Нина Берберова заметила, что при режимах реакционных власть требует от писателя: не пиши того-то, а при тоталитарных: пиши то-то и так-то. «В этом вся разница». Немалая! Взять моих современников – выходит, мы были подданными двух, нет, даже трех, если не более, государств. Не говорю как о чересчур очевидном о певцах тоталитаризма, но понимать ли, что, скажем, я, писавший сугубо недозволенное в стол (то есть косвенно следовавший первому из запретов), жил в государстве «всего лишь» реакционном?

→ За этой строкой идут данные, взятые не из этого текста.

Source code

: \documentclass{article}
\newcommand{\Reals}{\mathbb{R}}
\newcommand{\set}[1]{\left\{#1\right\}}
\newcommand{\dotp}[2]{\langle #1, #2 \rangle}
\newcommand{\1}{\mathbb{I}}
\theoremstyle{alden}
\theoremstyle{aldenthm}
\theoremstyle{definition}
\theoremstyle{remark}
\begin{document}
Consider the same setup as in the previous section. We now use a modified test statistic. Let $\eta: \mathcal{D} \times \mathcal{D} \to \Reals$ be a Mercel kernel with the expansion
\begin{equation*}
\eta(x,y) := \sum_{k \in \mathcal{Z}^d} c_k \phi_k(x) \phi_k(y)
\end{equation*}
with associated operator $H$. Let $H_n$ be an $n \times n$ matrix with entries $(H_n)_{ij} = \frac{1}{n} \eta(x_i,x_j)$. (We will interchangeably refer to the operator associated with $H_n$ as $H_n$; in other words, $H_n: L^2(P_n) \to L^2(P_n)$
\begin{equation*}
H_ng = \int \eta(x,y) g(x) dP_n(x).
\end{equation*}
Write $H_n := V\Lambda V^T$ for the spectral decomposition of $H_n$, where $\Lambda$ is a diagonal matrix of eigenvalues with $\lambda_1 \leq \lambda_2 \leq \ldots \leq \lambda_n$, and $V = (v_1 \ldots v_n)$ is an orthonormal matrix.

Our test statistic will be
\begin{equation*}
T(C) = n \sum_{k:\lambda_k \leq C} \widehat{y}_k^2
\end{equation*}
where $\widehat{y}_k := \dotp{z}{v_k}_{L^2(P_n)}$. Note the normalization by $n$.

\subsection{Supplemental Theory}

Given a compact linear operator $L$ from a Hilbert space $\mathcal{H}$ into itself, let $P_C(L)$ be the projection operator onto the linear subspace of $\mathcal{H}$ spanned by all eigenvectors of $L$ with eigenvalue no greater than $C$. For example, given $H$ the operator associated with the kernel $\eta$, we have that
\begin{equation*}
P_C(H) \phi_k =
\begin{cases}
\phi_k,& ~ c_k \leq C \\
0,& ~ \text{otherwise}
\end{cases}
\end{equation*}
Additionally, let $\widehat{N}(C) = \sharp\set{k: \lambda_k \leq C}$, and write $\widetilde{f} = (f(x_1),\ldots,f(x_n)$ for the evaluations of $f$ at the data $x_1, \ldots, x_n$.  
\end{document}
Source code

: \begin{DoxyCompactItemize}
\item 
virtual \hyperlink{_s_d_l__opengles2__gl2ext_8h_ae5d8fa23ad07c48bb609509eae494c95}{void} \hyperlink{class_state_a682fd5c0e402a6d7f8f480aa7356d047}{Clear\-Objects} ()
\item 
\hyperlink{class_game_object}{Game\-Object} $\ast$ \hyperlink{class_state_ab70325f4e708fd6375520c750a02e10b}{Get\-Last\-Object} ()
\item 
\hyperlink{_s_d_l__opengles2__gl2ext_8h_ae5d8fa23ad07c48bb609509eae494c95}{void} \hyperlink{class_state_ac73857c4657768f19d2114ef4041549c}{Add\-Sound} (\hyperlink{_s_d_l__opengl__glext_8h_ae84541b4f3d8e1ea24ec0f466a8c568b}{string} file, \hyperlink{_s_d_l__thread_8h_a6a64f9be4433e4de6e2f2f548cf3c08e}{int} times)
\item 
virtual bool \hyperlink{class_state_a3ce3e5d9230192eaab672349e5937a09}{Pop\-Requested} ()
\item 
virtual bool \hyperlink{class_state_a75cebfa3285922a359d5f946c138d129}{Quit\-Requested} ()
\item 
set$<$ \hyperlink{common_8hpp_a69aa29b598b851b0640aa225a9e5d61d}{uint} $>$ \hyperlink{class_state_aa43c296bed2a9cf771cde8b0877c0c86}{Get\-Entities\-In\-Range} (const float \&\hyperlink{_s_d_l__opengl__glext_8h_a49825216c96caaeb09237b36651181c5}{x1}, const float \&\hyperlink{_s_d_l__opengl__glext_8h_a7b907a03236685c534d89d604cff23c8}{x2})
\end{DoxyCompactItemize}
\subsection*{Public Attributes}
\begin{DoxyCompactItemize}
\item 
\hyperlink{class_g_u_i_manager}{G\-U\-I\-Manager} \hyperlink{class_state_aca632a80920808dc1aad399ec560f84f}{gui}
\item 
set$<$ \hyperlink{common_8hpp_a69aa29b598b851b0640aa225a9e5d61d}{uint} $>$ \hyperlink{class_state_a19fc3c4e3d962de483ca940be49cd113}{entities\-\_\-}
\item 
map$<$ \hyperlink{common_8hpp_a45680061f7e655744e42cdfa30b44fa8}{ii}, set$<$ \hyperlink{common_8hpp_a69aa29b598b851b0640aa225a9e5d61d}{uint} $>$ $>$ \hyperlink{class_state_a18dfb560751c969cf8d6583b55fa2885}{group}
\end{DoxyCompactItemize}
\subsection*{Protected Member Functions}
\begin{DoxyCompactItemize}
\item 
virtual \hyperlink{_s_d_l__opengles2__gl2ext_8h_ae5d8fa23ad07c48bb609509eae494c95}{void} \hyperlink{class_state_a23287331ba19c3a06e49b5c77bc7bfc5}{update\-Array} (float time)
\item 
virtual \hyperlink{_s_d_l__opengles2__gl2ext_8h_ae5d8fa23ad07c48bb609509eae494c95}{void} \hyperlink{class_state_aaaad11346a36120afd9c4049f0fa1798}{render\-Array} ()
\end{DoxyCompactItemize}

А тех, кто отважно пускался в «самиздат», не тая от властей ничего из того, что думал о них, надо считать жителями государства свободы?…

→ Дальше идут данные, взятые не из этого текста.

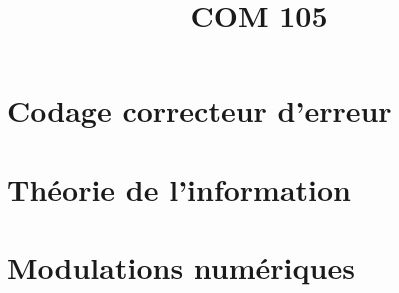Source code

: \documentclass[a4paper,11pt]{article}
\title{\vspace{-1.2cm} \textbf{COM 105}}
\begin{document}
\maketitle

\vspace{-1.5cm}

\section{Codage correcteur d'erreur}

	

\section{Théorie de l'information}

	

\section{Modulations numériques}

	
\end{document}
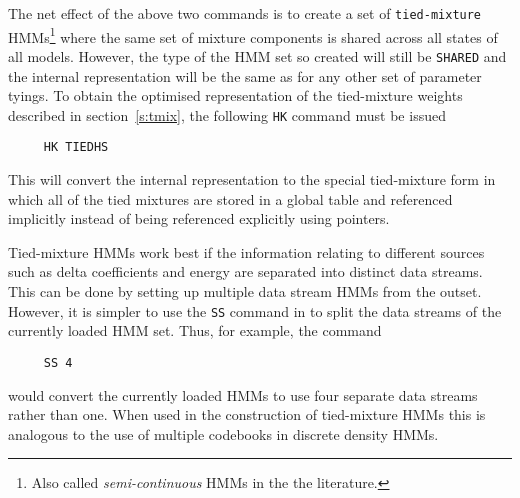 The net effect of the above two commands is to create a set of \texttt{tied-mixture}
HMMs\footnote{Also called {\it semi-continuous} HMMs in the the literature.}
where the same set of mixture components is shared across all states of
all models.  However, the type of the HMM set so created will still be
\texttt{SHARED} and the internal representation will be the same as for
any other set of parameter tyings.   To obtain the optimised representation 
of the tied-mixture weights
described in section~\ref{s:tmix}, the following 
\texttt{HK} command must be issued
\begin{verbatim}
     HK TIEDHS
\end{verbatim}
This will convert the internal representation to the special tied-mixture
form in which all of the tied mixtures are stored in a global table and
referenced implicitly instead
of being referenced explicitly using pointers.

Tied-mixture HMMs work best if the information relating to different sources
such as delta coefficients and energy are separated into distinct data streams.
This can be done by setting up multiple data stream HMMs from the outset.  
However, it is simpler to use the 
\texttt{SS}
command in  to split the data streams of the currently loaded HMM set.
Thus, for example, the command
\begin{verbatim}
     SS 4 
\end{verbatim}
would convert the currently loaded HMMs to use four separate data streams
rather than one.  When used in the construction of tied-mixture HMMs
this is analogous to the use of multiple codebooks in discrete density 
HMMs.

Да Солженицын в «Теленке» как раз и говорит о себе самом: «… Однажды утром проснулся и я свободным человеком в свободной стране!!!»
В целой стране – в советские шестидесятые годы…
Итак:
«Целое поколение советских людей твердило… Шестидесятники топили себя… Шестидесятники… объяснялись на усредненном говоре…» Но ведь и сами-то так называемые «шестидесятники» тоже – по забывчивости? – имеют обыкновение и каяться и гордиться во множественном числе.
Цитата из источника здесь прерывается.